Which lines of the listing below contain the word "statements"? Return them.
*** INPUT DATA Section Begins ***
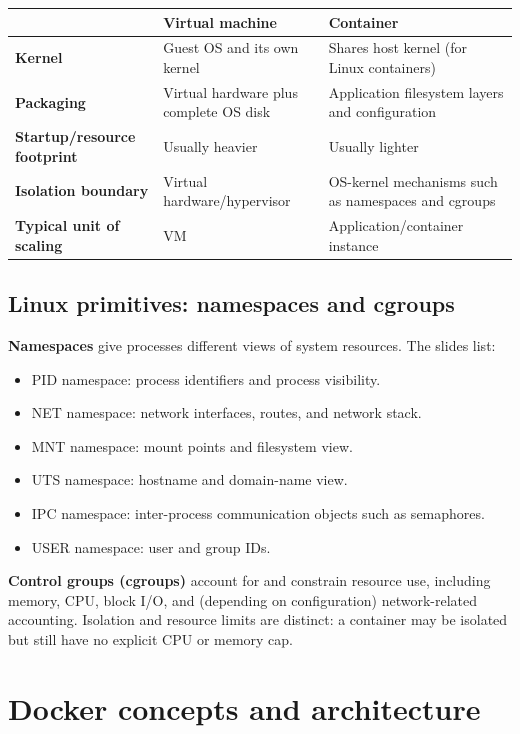 \documentclass[11pt,a4paper]{article}
\newcommand{\term}[1]{\textbf{#1}}
\begin{document}
\begin{center}\begin{tabularx}{\linewidth}{>{\bfseries}p{.18\linewidth}XX}\toprule & Virtual machine & Container \\ \midrule
Kernel & Guest OS and its own kernel & Shares host kernel (for Linux containers)\\
Packaging & Virtual hardware plus complete OS disk & Application filesystem layers and configuration\\
Startup/resource footprint & Usually heavier & Usually lighter\\
Isolation boundary & Virtual hardware/hypervisor & OS-kernel mechanisms such as namespaces and cgroups\\
Typical unit of scaling & VM & Application/container instance\\\bottomrule\end{tabularx}\end{center}

\subsection{Linux primitives: namespaces and cgroups}
\term{Namespaces} give processes different views of system resources. The slides list:
\begin{itemize}
\item PID namespace: process identifiers and process visibility.
\item NET namespace: network interfaces, routes, and network stack.
\item MNT namespace: mount points and filesystem view.
\item UTS namespace: hostname and domain-name view.
\item IPC namespace: inter-process communication objects such as semaphores.
\item USER namespace: user and group IDs.
\end{itemize}
\term{Control groups (cgroups)} account for and constrain resource use, including memory, CPU, block I/O, and (depending on configuration) network-related accounting. Isolation and resource limits are distinct: a container may be isolated but still have no explicit CPU or memory cap.

\section{Docker concepts and architecture}
\end{document}
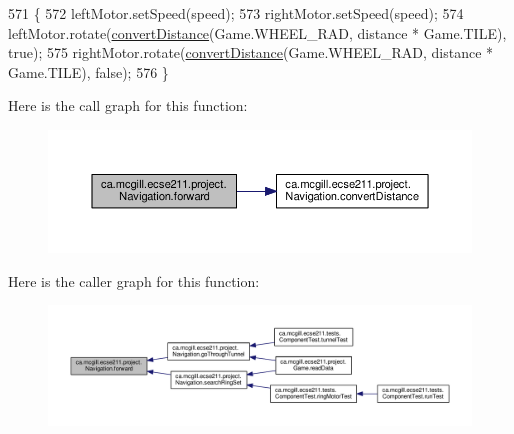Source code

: \begin{DoxyCode}
571                                                   \{
572     leftMotor.setSpeed(speed);
573     rightMotor.setSpeed(speed);
574     leftMotor.rotate(\hyperlink{classca_1_1mcgill_1_1ecse211_1_1project_1_1_navigation_ac9e260bcd619ffa4820d7d0de7ea1c12}{convertDistance}(Game.WHEEL\_RAD, distance * Game.TILE), \textcolor{keyword}{true});
575     rightMotor.rotate(\hyperlink{classca_1_1mcgill_1_1ecse211_1_1project_1_1_navigation_ac9e260bcd619ffa4820d7d0de7ea1c12}{convertDistance}(Game.WHEEL\_RAD, distance * Game.TILE), \textcolor{keyword}{false});
576   \}
\end{DoxyCode}
Here is the call graph for this function\+:
\nopagebreak
\begin{figure}[H]
\begin{center}
\leavevmode
\includegraphics[width=350pt]{classca_1_1mcgill_1_1ecse211_1_1project_1_1_navigation_a7c66610c5b7496ddb35d342ab2cd3f08_cgraph}
\end{center}
\end{figure}
Here is the caller graph for this function\+:
\nopagebreak
\begin{figure}[H]
\begin{center}
\leavevmode
\includegraphics[width=350pt]{classca_1_1mcgill_1_1ecse211_1_1project_1_1_navigation_a7c66610c5b7496ddb35d342ab2cd3f08_icgraph}
\end{center}
\end{figure}
\mbox{\label{classca_1_1mcgill_1_1ecse211_1_1project_1_1_navigation_a4b52e605d3ea2f9bcd9481ae2c69ba39}} 
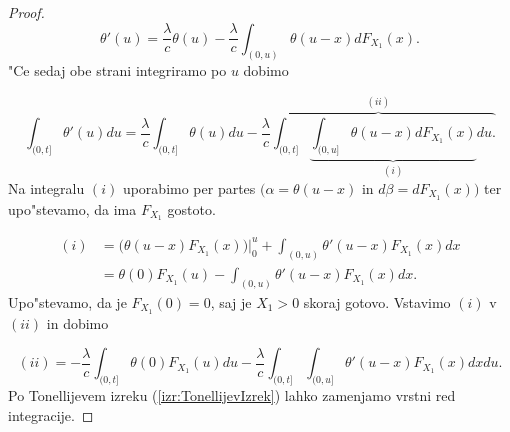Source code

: \documentclass[12pt, a4paper, reqno]{amsart}
\theoremstyle{definition}
\theoremstyle{plain}
\newcommand{\1}{\mathds{1}}
\begin{document}
\begin{proof}
                \begin{equation*}
                    \theta'(u) = \frac{\lambda}{c}\theta(u) - \frac{\lambda}{c}\int_{(0, u)}\theta(u - x)dF_{X_1}(x).
                \end{equation*}
                "Ce sedaj obe strani integriramo po $u$ dobimo
                
                \begin{equation}
                    \int_{(0, t]}\theta'(u)du = \frac{\lambda}{c}\int_{(0, t]}\theta(u)du - \overbrace{\frac{\lambda}{c}\int_{(0, t]}\underbrace{\int_{(0, u]}\theta(u - x)dF_{X_1}(x)}_{(i)}du.}^{(ii)} 
                    \label{eq:verjetnostPrezivetjaIntegral}
                \end{equation}
                Na integralu $(i)$ uporabimo per partes $\bigl(\alpha = \theta(u-x)$ in $d\beta = dF_{X_1}(x)\bigr)$ 
                ter upo"stevamo, da ima $F_{X_1}$ gostoto.

                \begin{align*}
                    (i)     &= \bigl(\theta(u - x)F_{X_1}(x)\bigr)\Big|_{0}^{u} + \int_{(0, u)}\theta'(u - x)F_{X_1}(x)dx \\
                            &= \theta(0)F_{X_1}(u) - \int_{(0, u)}\theta'(u - x)F_{X_1}(x)dx.
                \end{align*}
                Upo"stevamo, da je $F_{X_1}(0) = 0$, saj je $X_1 > 0$ skoraj gotovo. Vstavimo $(i)$ 
                v $(ii)$ in dobimo

                \begin{equation*}
                    (ii) =  - \frac{\lambda}{c}\int_{(0, t]}\theta(0)F_{X_1}(u)du - \frac{\lambda}{c}\int_{(0, t]}\int_{(0, u]}\theta'(u - x)F_{X_1}(x)dxdu. 
                \end{equation*}
                Po Tonellijevem izreku (\ref{izr:TonellijevIzrek}) lahko zamenjamo vrstni red integracije.


\end{proof}
\end{document}
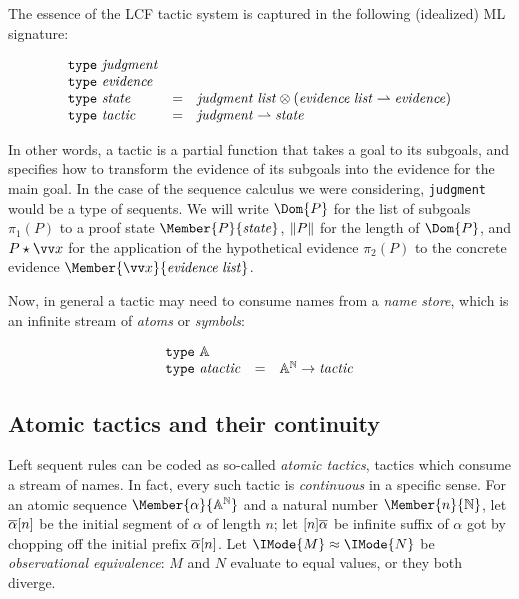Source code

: The essence of the LCF tactic system is captured in the following (idealized)
ML signature:

\[
  \begin{array}{lcl}
    \mathtt{type}\ \mathit{judgment}\\
    \mathtt{type}\ \mathit{evidence}\\
    \mathtt{type}\ \mathit{state} &= &\mathit{judgment}\;\mathit{list} \otimes (\mathit{evidence}\;\mathit{list}\rightharpoonup \mathit{evidence})\\
    \mathtt{type}\ \mathit{tactic} &= &\mathit{judgment}\rightharpoonup \mathit{state}
  \end{array}
\]

In other words, a tactic is a partial function that takes a goal to its
subgoals, and specifies how to transform the evidence of its subgoals into the
evidence for the main goal. In the case of the sequence calculus we were
considering, \verb!judgment! would be a type of sequents. We will write
$\Dom{P}$ for the list of subgoals $\pi_1(P)$ to a proof state
$\Member{P}{\LCFState}$, $\lVert P\rVert$ for the length of $\Dom{P}$, and
$\LCFStateApply{P}{\vec{x}}$ for the application of the hypothetical evidence
$\pi_2(P)$ to the concrete evidence $\Member{\vec{x}}{\MLList{\LCFEvidence}}$.

Now, in general a tactic may need to consume names from a \emph{name store},
which is an infinite stream of \emph{atoms} or \emph{symbols}:

\[
  \begin{array}{lcl}
    \mathtt{type}\ \mathbb{A}\\
    \mathtt{type}\ \mathit{atactic} &= &{\mathbb{A}}^{\mathbb{N}} \to \mathit{tactic}
  \end{array}
\]

\newcommand\KleeneEq[2]{\IMode{#1}\approx \IMode{#2}}
\newcommand\ModC[2]{\mathsf{M}(#1,#2)}

\subsection{Atomic tactics and their continuity}

Left sequent rules can be coded as so-called \emph{atomic tactics}, tactics
which consume a stream of names. In fact, every such tactic is
\emph{continuous} in a specific sense. For an atomic sequence
$\Member{\alpha}{\MLStream{\MLAtom}}$ and a natural number
$\Member{n}{\MLNat}$, let $\protect\overline{\alpha}[n]$ be the initial segment of
$\alpha$ of length $n$; let $[n]\protect\overline{\alpha}$ be infinite suffix of
$\alpha$ got by chopping off the initial prefix $\protect\overline{\alpha}[n]$. Let
$\KleeneEq{M}{N}$ be \emph{observational equivalence}: $M$ and $N$ evaluate to
equal values, or they both diverge.

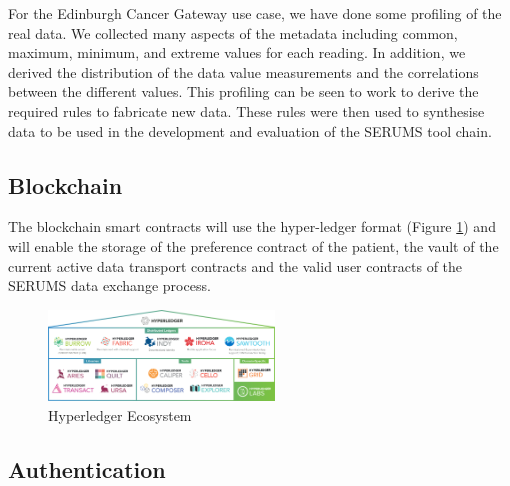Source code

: For the Edinburgh Cancer Gateway use case, we have done some profiling of the real data.
We collected many aspects of the metadata including common, maximum, minimum, and extreme values for each reading. In addition, we derived the distribution of the data value measurements and the correlations between the different values. This profiling can be seen to work 
to derive the required rules to fabricate new data. These rules were then used to synthesise data to be used in the development and evaluation of the SERUMS tool chain.

\subsection{Blockchain}


The blockchain smart contracts will use the hyper-ledger format (Figure \ref{fig:hyperledger}) and will enable the storage of the preference contract of the patient, the vault of the current active data transport contracts and the valid user contracts of the SERUMS data exchange process.

\begin{figure}
    \centering
    \includegraphics[width=60mm]{images/hyperledger.png}
    \caption{Hyperledger Ecosystem}
    \label{fig:hyperledger}
\end{figure}


\subsection{Authentication}

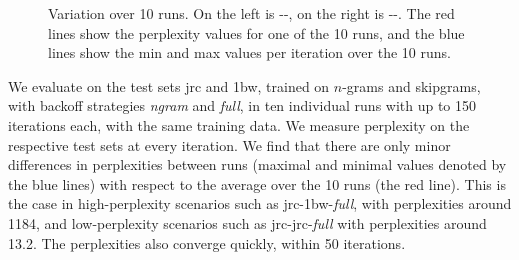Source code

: \begin{figure*}
\caption{Variation over 10 runs. On the left is \jrc-\obw-\BOF, on the right is \jrc-\jrc-\BON. The red lines show the perplexity values for one of the 10 runs, and the blue lines show the min and max values per iteration over the 10 runs.}\label{fig:iterplots}
\end{figure*}


We evaluate on the test sets jrc and 1bw, trained on $n$-grams and skipgrams, with backoff strategies \emph{ngram} and \emph{full}, in ten individual runs with up to 150 iterations each, with the same training data. We measure perplexity on the respective test sets at every iteration. We find that there are only minor differences in perplexities between runs (maximal and minimal values denoted by the blue lines) with respect to the average over the 10 runs (the red line). This is the case in high-perplexity scenarios such as jrc-1bw-\emph{full}, with perplexities around 1184, and low-perplexity scenarios such as jrc-jrc-\emph{full} with perplexities around 13.2. The perplexities also converge quickly, within 50 iterations.
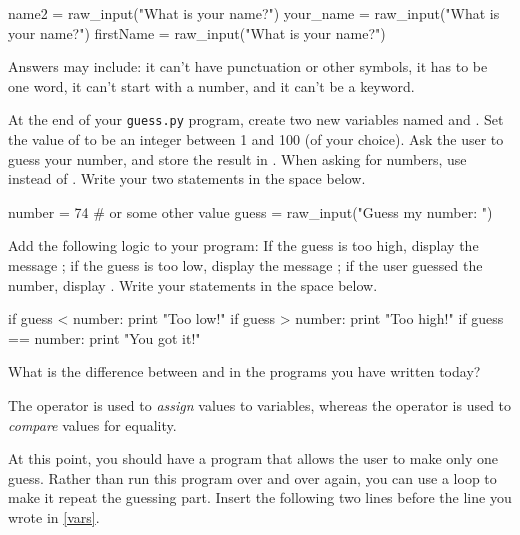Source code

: \begin{pythlst}
    name2 = raw_input("What is your name?")
    your_name = raw_input("What is your name?")
    firstName = raw_input("What is your name?")
\end{pythlst}

\begin{answer}
Answers may include: it can't have punctuation or other symbols, it has to be one word, it can't start with a number, and it can't be a keyword.
\end{answer}


\Q \label{vars} At the end of your \texttt{guess.py} program, create two new variables named  and .
Set the value of  to be an integer between 1 and 100 (of your choice).
Ask the user to guess your number, and store the result in .
When asking for numbers, use  instead of .
Write your two statements in the space below.

\begin{answer}
\begin{pythans}
number = 74  # or some other value
guess = raw_input("Guess my number: ")
\end{pythans}
\end{answer}


\Q Add the following logic to your program:
If the guess is too high, display the message ;
if the guess is too low, display the message ;
if the user guessed the number, display .
Write your statements in the space below.

\begin{answer}[9em]
\begin{pythans}
    if guess < number:
        print "Too low!"
    if guess > number:
        print "Too high!"
    if guess == number:
        print "You got it!"
\end{pythans}
\end{answer}


\Q What is the difference between \pyth{=} and \pyth{==} in the programs you have written today?

\begin{answer}
The \pyth{=} operator is used to \emph{assign} values to variables, whereas the \pyth{==} operator is used to \emph{compare} values for equality.
\end{answer}


\Q At this point, you should have a program that allows the user to make only one guess.
Rather than run this program over and over again, you can use a  loop to make it repeat the guessing part.
Insert the following two lines before the  line you wrote in \ref{vars}.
*** INPUT DATA Section Ends ***
▸ ANSWER TO THE PROBLEM:
Write your two statements in the space below.
Write your statements in the space below.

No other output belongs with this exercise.